Segment Start: Data excerpts

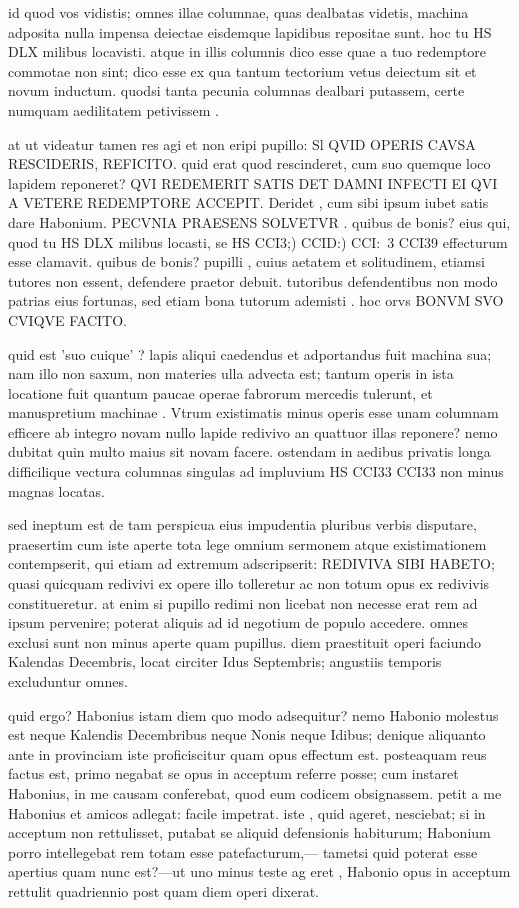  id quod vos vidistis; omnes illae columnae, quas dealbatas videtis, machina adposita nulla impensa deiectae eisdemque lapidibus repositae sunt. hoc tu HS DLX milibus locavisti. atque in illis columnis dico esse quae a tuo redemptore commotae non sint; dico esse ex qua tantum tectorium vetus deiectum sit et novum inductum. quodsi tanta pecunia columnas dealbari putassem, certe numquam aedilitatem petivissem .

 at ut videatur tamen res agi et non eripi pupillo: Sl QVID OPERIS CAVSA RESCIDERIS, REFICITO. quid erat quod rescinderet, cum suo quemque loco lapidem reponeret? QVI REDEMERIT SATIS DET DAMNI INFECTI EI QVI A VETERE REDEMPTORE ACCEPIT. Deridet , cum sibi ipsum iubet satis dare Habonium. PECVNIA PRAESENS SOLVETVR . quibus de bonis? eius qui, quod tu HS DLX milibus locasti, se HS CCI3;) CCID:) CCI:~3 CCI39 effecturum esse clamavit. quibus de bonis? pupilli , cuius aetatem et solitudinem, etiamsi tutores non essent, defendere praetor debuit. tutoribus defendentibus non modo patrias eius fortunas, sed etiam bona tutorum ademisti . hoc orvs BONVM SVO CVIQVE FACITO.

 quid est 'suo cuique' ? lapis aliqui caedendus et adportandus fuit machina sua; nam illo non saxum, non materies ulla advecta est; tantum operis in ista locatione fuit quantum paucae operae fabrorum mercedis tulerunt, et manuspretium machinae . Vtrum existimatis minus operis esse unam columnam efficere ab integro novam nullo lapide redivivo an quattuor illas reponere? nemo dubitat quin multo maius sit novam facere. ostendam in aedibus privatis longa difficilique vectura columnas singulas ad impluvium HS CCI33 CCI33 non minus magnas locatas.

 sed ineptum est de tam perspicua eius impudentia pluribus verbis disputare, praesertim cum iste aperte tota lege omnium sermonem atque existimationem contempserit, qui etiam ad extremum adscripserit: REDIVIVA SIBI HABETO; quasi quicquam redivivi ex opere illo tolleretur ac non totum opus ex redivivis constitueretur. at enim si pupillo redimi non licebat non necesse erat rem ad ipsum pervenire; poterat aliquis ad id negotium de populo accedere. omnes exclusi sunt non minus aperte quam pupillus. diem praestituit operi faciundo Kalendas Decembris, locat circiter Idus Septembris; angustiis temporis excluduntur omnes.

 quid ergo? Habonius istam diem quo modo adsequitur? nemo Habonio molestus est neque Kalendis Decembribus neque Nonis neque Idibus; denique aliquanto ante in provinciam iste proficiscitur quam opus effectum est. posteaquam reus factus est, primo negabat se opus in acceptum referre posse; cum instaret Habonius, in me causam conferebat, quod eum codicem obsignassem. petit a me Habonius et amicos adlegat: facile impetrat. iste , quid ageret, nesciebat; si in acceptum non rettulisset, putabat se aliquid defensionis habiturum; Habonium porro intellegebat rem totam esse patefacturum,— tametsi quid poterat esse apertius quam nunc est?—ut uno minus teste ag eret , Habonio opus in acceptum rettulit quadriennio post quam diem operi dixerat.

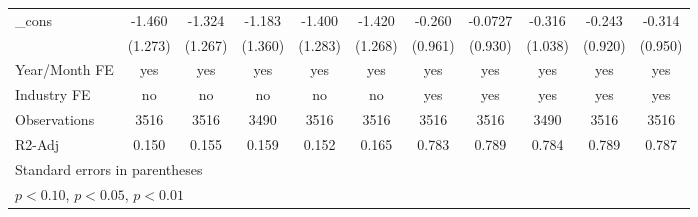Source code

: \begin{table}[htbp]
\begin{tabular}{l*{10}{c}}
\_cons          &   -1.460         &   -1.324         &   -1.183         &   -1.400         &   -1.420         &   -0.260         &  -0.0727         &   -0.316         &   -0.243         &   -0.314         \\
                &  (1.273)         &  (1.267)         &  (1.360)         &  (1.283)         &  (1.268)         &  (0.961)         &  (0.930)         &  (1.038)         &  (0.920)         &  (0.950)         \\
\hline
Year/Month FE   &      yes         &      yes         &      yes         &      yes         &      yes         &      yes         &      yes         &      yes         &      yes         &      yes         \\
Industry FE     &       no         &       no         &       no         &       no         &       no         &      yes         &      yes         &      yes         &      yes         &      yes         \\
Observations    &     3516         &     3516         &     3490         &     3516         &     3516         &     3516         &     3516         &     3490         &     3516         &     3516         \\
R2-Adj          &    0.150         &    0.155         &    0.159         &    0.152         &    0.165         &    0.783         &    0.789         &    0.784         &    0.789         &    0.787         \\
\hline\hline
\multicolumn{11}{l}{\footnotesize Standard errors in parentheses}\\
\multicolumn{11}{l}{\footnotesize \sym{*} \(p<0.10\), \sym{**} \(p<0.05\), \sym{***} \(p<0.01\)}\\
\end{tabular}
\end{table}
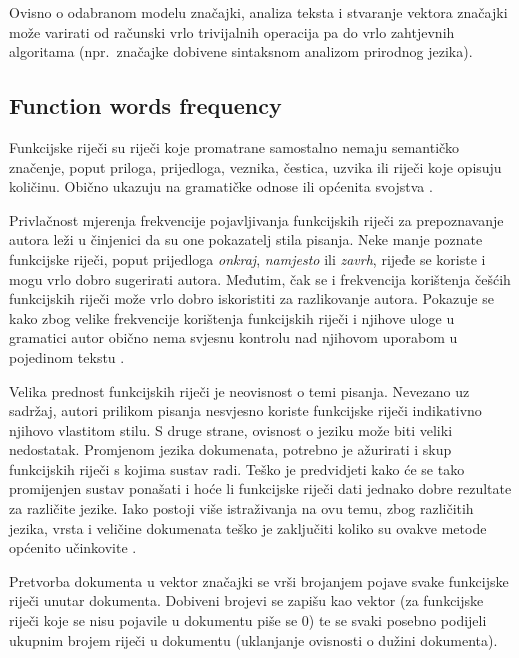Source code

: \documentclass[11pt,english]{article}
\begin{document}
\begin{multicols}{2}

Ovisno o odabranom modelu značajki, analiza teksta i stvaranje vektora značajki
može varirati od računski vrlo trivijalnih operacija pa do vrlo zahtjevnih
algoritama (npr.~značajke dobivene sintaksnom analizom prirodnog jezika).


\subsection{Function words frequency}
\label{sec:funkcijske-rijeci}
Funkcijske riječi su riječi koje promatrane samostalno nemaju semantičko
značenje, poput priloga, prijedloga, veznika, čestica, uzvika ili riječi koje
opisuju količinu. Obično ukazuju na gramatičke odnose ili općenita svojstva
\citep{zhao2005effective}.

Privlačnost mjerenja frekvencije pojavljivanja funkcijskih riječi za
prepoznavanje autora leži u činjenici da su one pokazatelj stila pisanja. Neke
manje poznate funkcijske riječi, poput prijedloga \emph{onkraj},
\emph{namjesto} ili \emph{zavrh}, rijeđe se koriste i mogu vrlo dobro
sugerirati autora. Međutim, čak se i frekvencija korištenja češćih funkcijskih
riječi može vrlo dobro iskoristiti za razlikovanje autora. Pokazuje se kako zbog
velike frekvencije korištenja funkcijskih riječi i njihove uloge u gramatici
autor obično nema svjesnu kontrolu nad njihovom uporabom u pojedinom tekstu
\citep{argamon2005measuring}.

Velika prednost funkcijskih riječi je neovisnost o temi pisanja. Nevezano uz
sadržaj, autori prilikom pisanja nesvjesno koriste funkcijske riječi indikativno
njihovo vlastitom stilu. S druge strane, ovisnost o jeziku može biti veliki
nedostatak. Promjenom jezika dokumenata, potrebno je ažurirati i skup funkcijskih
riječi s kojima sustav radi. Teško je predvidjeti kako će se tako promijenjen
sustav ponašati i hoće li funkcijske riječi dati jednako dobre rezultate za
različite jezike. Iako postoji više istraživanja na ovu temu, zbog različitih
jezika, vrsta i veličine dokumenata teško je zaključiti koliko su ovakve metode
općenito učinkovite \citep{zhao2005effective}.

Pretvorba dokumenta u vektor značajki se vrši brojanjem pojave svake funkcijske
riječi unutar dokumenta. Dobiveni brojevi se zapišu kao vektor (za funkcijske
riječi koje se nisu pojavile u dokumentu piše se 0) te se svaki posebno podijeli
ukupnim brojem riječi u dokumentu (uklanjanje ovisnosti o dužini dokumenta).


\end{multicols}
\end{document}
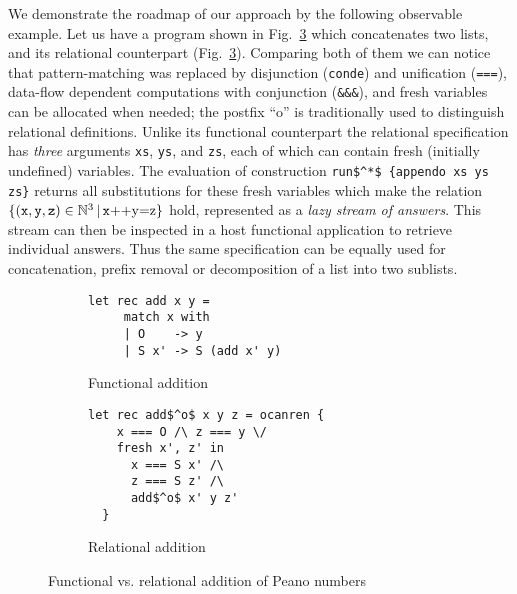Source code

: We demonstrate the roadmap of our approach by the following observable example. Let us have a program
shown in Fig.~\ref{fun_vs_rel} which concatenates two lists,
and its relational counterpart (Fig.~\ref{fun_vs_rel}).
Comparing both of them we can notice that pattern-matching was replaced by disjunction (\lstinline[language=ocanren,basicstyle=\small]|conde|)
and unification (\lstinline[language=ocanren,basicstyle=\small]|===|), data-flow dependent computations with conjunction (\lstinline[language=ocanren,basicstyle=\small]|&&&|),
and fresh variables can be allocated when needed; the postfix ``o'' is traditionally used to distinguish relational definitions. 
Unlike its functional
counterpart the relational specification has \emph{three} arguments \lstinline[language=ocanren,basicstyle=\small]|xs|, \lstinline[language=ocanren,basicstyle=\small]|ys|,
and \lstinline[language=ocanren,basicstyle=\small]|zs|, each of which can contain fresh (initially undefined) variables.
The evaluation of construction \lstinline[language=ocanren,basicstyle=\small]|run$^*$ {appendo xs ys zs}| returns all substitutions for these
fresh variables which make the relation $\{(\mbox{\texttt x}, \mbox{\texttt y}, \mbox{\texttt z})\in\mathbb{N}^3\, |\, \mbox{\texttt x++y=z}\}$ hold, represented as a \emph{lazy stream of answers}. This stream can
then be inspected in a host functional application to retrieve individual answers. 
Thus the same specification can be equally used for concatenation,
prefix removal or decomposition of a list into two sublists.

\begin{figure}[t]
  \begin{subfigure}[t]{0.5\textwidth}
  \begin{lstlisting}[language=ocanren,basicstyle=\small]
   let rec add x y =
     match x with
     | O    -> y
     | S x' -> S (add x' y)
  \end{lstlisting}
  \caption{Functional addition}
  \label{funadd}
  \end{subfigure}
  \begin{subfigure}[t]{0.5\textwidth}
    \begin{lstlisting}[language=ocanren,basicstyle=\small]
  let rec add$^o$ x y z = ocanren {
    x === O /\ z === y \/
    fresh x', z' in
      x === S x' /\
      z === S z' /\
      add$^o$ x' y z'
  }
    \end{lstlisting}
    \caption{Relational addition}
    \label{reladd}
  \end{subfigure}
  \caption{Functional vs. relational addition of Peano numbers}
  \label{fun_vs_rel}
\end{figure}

Segment End: Data excerpts

- What needs to be done
If a line above includes the string "multicolumn", pick it out.

- Completed exercise
\multicolumn{11}{l}{\footnotesize Standard errors in parentheses}\\
\multicolumn{11}{l}{\footnotesize \sym{*} \(p<0.10\), \sym{**} \(p<0.05\), \sym{***} \(p<0.01\)}\\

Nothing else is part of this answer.